Il clima autunno-invernale (piogge frequenti in concomitanza di temperature non eccessivamente basse) è stato particolarmente favorevole alla moltiplicazione di Pseudomonas syringae pv. actinidiae (PSA), tanto che già alla fine di febbraio si potevano notare gli essudati batterici che fuoriuscivano dai cancri formati nell’anno passato. Ciò porta a prevedere che la malattia si possa presentare in forma particolarmente virulenta nel corso della stagione appena iniziata. La sanità dell’impianto alla ripresa vegetativa, a partire dal “pianto”, dipende dall’oculata gestione agronomica e fitoiatrica attuata in precedenza.

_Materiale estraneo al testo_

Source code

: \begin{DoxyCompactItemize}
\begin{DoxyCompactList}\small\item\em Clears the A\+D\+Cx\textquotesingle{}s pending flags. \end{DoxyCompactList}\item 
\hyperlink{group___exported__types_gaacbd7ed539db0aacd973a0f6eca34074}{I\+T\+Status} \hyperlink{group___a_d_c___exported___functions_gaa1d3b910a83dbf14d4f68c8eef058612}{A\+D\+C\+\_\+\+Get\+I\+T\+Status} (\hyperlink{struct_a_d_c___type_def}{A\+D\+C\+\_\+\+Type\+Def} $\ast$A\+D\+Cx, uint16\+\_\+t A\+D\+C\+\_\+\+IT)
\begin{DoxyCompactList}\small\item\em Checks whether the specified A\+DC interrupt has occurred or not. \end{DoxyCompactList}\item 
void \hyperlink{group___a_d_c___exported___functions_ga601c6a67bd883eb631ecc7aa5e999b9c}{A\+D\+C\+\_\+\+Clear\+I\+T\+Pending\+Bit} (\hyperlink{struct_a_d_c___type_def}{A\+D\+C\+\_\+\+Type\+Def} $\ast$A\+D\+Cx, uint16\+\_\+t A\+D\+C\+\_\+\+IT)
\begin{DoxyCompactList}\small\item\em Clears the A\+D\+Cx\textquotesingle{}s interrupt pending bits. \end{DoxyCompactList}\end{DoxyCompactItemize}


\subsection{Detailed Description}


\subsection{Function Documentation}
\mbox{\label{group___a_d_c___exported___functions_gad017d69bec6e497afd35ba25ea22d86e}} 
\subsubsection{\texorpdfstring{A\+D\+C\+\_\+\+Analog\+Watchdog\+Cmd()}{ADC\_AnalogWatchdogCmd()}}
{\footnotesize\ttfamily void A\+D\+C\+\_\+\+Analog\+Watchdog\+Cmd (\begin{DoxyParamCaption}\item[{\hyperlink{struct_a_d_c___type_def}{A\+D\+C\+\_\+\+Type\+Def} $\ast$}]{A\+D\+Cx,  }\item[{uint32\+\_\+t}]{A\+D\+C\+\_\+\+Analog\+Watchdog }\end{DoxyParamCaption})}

Il controllo settimanale dell’impianto consente di individuare precocemente le piante infette ed intervenire tempestivamente asportando le parti colpite da bruciare in loco.
Rame a rottura gemme
È opportuno anche fare ricorso alla chimica, intervenendo fin dalla fase di rottura gemme con applicazioni rameiche, per ridurre il potenziale di inoculo batterico ed evitare, quanto più possibile la comparsa delle infezioni primarie caratterizzate dalle caratteristiche maculature fogliari in primavera e fino alla estate. Pertanto, dall’inizio del pianto fino alla prefioritura è consigliabile intervenire a gemma cotonosa, prima di ogni evento piovoso, subito dopo il diradamento dei bottoni fiorali e la potatura verde se seguita da pioggia o comunque da prolungati periodi di bagnatura. Occorre, inoltre, avere l’accortezza, per l’impollinazione, di impiegare polline appositamente controllato esente da PSA.
Induzione di resistenza
È buona norma inoltre trattare gli actinidieti con tre-quattro applicazioni di acibenzolar-s-metile, a distanza di 10-15 giorni non appena sia disponibile un discreto apparato fogliare in grado di assorbire e traslocare efficacemente il prodotto per indurre nella pianta trattata, una discreta resistenza sistemica acquisita nei confronti del batterio.